It’s the home seller’s equivalent of the chicken and the egg.
If I put a lot of money into fixing up my house, will I make it back? Or should I just sell it the way it is?
Those are the questions real estate professionals deal with every day determining when’s the right time to put a property on the market and where to set the asking price. And while there are no easy answers — since everything depends on circumstances — there’s one thing they universally agree on.
Even if you’re not going to fix the heater or the plumbing or put in a new kitchen, at least make your house look fresh and clean. In an age when many buyers do much of their investigating in their living rooms at their computer screens, if they don’t like what they see initially, they’re pretty unlikely to pursue it further.
“If they don’t have the money for major repairs, it doesn’t cost anything to clean,” said Jordan Wiener, who’s been in real estate since 2000. “A house has to sparkle, smell good, have nice floors and windows. Painting the bathroom is the second-cheapest thing you can do. You can get a lot of bang for the buck.”
That may sound great to some sellers, but those who are more set in their ways are often reluctant.
“Some sellers will listen and others are tired, older,” said Rhonda Rosenthal, who’s been selling homes in Montgomery County for more than 30 years. “They’d rather take a lower price and not have to do anything. Years and years ago, when we started to tell people to remove stuff from their homes, they resisted. Now everyone knows … the cleaner, brighter, cheerier house with less stuff seems to sell better.”
“Perception is everything,” said Larry Levin of Coldwell Banker Preferred in Center City. “Cleaning and de-cluttering is critical. Maybe a fresh coat of paint, deodorizing, because if it smells like 10 cats lived there, you’ll have a hard time selling at any price.

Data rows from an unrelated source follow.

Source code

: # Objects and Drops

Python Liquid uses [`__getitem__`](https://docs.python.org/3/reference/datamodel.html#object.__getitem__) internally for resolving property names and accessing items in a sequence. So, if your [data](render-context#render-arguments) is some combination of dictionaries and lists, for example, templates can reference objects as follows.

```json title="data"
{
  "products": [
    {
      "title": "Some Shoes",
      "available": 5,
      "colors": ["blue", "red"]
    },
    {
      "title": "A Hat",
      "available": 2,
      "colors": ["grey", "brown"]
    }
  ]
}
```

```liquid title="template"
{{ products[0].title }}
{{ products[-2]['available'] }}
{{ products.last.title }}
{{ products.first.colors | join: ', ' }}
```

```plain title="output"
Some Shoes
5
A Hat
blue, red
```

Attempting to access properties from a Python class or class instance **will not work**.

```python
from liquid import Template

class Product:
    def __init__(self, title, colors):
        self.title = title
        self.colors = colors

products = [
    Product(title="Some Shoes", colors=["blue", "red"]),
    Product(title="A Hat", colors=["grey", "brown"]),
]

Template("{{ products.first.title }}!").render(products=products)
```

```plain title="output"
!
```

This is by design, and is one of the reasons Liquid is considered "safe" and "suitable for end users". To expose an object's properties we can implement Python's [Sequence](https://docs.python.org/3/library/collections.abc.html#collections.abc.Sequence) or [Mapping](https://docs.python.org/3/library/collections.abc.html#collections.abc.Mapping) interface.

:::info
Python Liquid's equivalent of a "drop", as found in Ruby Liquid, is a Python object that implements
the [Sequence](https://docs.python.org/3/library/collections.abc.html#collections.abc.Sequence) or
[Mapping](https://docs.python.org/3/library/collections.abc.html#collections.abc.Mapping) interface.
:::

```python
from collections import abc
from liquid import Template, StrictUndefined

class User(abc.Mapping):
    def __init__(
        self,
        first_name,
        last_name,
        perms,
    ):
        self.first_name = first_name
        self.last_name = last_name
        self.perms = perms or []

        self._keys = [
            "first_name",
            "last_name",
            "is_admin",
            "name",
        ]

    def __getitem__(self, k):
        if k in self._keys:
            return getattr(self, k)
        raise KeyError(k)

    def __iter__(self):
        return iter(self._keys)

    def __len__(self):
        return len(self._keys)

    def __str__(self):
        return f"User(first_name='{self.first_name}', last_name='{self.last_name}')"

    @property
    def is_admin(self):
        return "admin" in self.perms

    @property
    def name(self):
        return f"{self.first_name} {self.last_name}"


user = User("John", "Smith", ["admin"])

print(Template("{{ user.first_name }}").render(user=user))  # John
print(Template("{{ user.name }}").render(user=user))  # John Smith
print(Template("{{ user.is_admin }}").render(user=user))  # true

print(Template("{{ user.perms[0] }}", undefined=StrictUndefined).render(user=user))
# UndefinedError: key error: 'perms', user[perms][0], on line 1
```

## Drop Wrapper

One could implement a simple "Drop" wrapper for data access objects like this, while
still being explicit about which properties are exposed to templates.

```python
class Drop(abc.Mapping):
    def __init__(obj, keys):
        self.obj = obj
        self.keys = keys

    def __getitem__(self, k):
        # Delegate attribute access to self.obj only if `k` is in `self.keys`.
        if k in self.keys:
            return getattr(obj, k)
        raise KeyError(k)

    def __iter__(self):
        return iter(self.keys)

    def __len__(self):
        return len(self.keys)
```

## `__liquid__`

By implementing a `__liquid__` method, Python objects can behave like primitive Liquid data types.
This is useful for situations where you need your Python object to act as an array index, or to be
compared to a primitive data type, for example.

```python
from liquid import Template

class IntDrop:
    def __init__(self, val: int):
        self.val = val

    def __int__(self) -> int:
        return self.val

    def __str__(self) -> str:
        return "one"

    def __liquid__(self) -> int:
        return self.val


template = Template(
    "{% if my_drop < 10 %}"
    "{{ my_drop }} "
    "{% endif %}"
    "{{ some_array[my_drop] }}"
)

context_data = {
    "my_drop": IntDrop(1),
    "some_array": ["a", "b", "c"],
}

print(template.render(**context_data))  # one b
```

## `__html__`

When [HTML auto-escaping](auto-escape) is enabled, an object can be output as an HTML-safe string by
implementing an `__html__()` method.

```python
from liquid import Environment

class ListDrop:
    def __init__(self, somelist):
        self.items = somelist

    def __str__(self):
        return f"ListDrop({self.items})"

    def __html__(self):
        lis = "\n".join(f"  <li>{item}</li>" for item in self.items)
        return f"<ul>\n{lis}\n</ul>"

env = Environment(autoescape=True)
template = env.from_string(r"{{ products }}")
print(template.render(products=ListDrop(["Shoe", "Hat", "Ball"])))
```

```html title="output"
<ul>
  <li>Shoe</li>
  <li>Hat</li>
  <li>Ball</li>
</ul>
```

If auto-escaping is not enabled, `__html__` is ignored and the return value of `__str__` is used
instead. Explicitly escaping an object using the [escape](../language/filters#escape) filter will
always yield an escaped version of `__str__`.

“I always do an analysis with people to have them understand what it can sell for as-is and what it can sell for if you do certain things. In some cases, with some markets, there’s no justification for doing anything more. Sometimes the market won’t support additional improvement.”
More times than not, though, real estate agents find that putting in a little now can pay off later. In fact, if the staging is really good, sellers can make their homes look like they’re right out of a catalog.
“Staging a home has become more commonplace in recent years,” said Wiener. “Bringing artwork, furniture, bedding into a home to make it look like a glamorous sample home. If a house is empty, I don’t like to show it because buyers can’t envision what it looks like. So I use professional photography. I try to set the stage for what they’ll see on the internet.”
According to Rosenthal, the less a prospective buyer has to do, the more likely the house is to be sold.
“Buyers usually come to me and say, ‘We don’t want to do a lot of work. Find us a home where we won’t have to.’ So the ones who prep their house, stage it for sale and do put some money in sell it faster.”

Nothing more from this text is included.